> _Task prompt_
Report how many lines in the data below hold "example", with no other words.

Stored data
▼
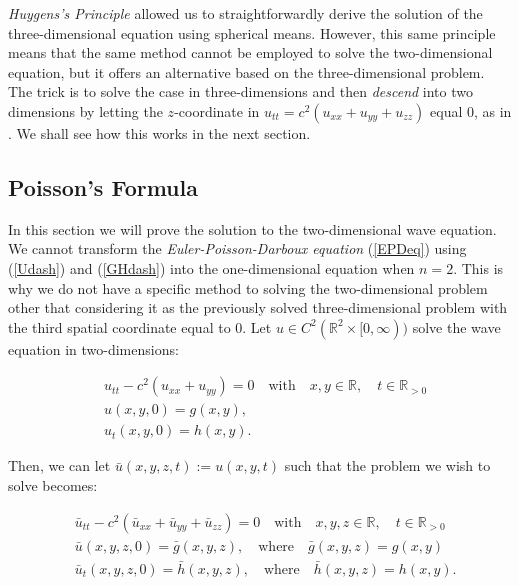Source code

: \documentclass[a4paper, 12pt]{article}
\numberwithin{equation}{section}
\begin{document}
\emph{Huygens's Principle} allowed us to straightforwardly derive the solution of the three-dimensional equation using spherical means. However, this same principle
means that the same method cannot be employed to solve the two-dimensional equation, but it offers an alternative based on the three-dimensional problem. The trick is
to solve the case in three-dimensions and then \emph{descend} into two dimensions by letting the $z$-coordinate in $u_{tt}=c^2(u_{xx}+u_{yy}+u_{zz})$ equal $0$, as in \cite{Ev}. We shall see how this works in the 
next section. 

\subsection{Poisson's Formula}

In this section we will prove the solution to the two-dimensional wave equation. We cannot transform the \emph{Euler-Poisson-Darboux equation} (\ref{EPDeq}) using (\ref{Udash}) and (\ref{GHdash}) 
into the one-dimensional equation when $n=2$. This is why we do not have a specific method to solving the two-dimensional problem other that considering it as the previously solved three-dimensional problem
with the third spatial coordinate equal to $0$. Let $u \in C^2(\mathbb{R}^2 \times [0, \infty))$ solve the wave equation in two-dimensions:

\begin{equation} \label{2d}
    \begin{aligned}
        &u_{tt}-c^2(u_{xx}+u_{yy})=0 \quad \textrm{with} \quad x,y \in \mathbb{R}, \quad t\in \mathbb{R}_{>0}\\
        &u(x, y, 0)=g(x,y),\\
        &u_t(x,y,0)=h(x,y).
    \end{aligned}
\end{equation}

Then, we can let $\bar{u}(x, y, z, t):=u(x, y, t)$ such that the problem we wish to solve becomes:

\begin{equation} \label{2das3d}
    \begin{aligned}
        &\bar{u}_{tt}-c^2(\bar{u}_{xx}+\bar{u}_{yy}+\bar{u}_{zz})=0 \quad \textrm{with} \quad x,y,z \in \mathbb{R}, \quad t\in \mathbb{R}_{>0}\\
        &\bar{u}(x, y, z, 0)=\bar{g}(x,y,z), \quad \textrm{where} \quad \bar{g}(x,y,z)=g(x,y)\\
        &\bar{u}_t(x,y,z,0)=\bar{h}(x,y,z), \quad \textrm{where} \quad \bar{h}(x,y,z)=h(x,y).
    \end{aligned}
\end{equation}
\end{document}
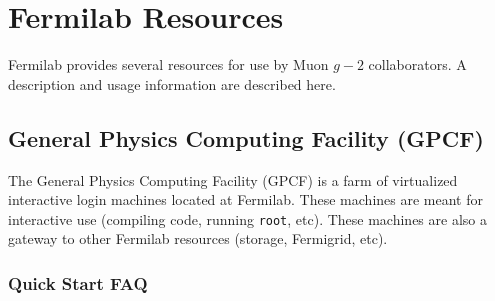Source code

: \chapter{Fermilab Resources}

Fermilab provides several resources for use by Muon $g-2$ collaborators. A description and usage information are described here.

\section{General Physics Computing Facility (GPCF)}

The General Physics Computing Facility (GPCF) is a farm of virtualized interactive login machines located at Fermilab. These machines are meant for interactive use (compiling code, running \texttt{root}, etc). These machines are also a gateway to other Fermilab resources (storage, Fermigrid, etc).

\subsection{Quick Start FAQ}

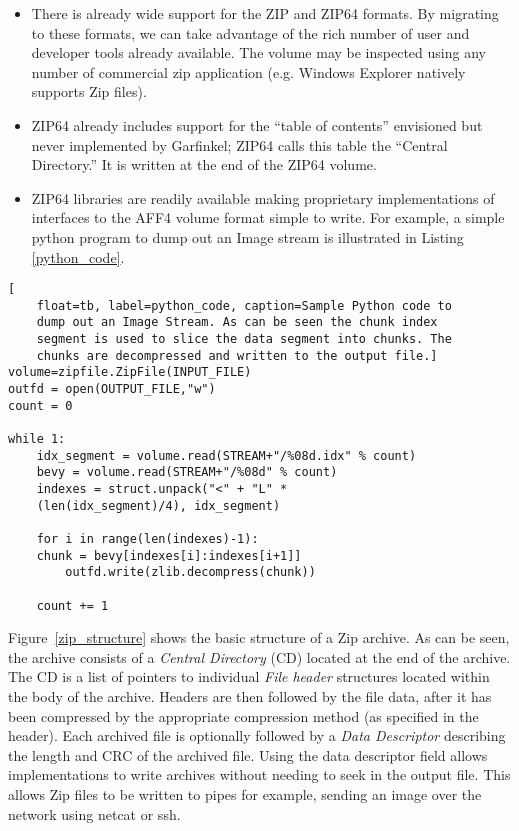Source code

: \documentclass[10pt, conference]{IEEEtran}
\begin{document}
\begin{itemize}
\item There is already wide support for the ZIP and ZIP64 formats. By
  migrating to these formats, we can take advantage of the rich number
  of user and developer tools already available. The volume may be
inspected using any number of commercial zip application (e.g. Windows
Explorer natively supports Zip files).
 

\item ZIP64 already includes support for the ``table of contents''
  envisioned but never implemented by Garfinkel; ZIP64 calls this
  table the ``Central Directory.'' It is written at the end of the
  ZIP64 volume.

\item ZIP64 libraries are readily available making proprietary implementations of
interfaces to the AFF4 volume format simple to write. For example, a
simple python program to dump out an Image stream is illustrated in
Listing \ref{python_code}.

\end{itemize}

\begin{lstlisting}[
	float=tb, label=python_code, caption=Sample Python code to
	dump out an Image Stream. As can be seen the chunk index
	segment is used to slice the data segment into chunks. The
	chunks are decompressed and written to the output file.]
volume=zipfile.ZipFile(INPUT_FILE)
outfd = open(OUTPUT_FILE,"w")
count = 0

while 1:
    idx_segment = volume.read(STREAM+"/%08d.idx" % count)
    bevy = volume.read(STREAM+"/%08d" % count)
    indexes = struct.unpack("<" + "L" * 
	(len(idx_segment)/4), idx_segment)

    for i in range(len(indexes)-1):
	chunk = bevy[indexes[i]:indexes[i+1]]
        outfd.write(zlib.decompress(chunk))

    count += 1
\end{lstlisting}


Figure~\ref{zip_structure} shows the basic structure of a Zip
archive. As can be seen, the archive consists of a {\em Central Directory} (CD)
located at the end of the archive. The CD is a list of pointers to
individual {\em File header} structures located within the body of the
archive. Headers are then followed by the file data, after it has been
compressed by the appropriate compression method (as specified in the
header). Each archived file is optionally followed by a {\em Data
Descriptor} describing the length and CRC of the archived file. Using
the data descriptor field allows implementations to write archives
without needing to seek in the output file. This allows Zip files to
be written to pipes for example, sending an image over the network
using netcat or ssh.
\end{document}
▲
> _The completed task_
2